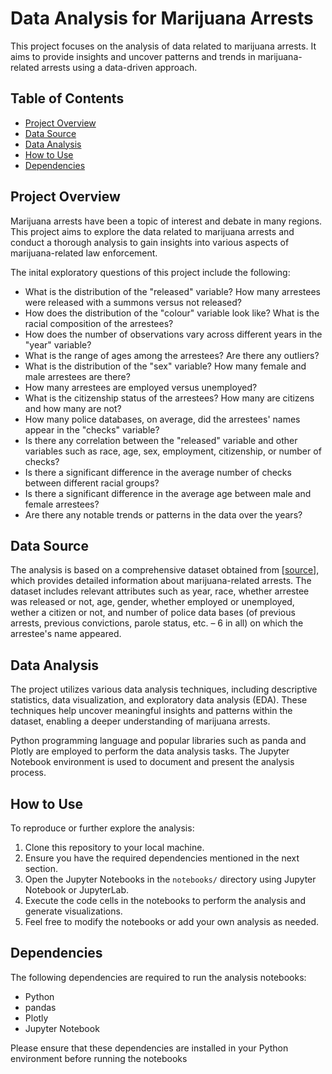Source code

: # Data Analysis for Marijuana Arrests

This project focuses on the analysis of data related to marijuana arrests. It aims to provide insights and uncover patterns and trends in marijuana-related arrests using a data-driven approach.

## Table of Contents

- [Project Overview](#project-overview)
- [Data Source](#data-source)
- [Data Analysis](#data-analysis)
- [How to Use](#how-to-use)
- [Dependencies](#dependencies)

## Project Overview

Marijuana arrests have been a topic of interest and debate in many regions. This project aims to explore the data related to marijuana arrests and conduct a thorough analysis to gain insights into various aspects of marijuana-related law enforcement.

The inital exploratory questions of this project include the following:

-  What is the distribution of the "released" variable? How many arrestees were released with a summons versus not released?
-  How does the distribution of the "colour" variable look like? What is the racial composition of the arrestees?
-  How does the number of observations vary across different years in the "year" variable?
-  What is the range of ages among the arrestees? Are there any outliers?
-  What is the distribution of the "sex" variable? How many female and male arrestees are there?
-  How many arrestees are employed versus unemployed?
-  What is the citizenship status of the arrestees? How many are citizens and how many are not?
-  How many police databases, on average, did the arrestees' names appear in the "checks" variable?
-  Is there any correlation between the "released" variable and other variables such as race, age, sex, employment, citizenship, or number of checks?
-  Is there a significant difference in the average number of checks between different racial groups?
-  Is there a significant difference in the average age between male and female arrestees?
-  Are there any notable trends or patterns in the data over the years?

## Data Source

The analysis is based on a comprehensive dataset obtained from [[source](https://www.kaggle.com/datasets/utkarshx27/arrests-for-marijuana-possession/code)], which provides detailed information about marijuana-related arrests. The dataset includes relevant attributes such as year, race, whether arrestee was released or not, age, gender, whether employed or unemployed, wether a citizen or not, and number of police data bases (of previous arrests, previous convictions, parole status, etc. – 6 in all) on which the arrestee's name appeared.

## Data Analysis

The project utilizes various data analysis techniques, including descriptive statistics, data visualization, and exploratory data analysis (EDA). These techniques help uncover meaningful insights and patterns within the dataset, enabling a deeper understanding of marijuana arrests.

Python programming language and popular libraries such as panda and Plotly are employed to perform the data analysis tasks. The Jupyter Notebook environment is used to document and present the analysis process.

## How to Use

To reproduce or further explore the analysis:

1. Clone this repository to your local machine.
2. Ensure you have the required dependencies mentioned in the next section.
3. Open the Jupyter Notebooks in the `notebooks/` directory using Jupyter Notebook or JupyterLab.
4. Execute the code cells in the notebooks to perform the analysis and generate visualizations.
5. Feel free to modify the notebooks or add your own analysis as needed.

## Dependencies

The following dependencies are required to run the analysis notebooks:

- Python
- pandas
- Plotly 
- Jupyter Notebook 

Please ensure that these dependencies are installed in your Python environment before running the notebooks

□ □ □ □

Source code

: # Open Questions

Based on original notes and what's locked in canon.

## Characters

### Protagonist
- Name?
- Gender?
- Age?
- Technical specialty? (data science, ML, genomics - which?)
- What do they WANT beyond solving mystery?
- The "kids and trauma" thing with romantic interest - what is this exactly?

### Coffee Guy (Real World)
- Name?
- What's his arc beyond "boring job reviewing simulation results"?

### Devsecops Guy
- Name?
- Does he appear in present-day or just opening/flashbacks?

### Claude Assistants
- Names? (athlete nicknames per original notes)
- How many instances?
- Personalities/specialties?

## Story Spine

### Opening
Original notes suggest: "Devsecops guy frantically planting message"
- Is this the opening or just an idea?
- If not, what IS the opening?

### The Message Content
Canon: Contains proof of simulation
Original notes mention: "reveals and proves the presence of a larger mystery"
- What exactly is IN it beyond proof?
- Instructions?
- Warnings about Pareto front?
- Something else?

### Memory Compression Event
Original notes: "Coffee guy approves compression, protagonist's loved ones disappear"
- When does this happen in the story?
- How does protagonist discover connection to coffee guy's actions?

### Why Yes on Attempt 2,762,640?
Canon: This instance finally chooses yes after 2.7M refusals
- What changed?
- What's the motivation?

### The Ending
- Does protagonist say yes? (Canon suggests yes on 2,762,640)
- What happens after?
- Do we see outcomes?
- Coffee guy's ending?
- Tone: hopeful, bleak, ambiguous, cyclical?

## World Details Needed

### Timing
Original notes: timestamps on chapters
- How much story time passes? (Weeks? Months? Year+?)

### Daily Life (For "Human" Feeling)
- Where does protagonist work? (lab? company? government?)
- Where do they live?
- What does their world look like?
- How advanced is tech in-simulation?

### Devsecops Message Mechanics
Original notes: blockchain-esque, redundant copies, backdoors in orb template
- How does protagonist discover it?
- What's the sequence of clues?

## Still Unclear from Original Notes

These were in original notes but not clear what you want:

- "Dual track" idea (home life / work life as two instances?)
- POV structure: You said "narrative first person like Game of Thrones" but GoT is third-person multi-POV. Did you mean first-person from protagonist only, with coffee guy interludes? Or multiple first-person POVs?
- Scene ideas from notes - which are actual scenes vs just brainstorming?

□ □ □ □

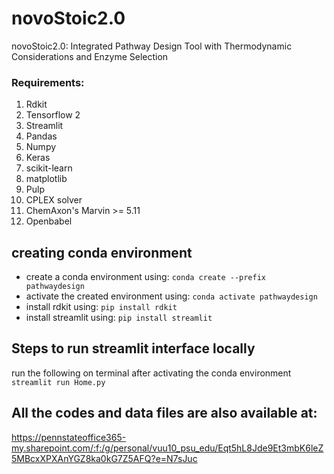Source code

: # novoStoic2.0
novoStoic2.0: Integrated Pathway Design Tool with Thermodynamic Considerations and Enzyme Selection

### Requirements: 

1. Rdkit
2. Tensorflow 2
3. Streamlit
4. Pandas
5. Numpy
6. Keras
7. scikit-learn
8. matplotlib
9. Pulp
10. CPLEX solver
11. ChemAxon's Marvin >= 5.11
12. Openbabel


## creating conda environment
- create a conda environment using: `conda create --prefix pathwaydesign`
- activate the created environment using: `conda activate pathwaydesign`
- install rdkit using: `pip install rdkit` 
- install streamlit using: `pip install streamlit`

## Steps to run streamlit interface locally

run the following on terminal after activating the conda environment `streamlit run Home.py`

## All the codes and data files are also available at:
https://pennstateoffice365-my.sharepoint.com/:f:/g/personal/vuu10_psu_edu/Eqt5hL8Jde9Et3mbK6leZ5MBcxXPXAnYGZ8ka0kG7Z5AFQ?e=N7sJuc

□ □ □ □

* EXERCISE DIRECTIONS *
A verbatim transcription is needed of the lines above, starting at the line with "### Daily Life" and ending at the line with "- POV structure: You", both included, and of nothing else.

* SOLUTION TO THIS EXERCISE *
### Daily Life (For "Human" Feeling)
- Where does protagonist work? (lab? company? government?)
- Where do they live?
- What does their world look like?
- How advanced is tech in-simulation?

### Devsecops Message Mechanics
Original notes: blockchain-esque, redundant copies, backdoors in orb template
- How does protagonist discover it?
- What's the sequence of clues?

## Still Unclear from Original Notes

These were in original notes but not clear what you want:

- "Dual track" idea (home life / work life as two instances?)
- POV structure: You said "narrative first person like Game of Thrones" but GoT is third-person multi-POV. Did you mean first-person from protagonist only, with coffee guy interludes? Or multiple first-person POVs?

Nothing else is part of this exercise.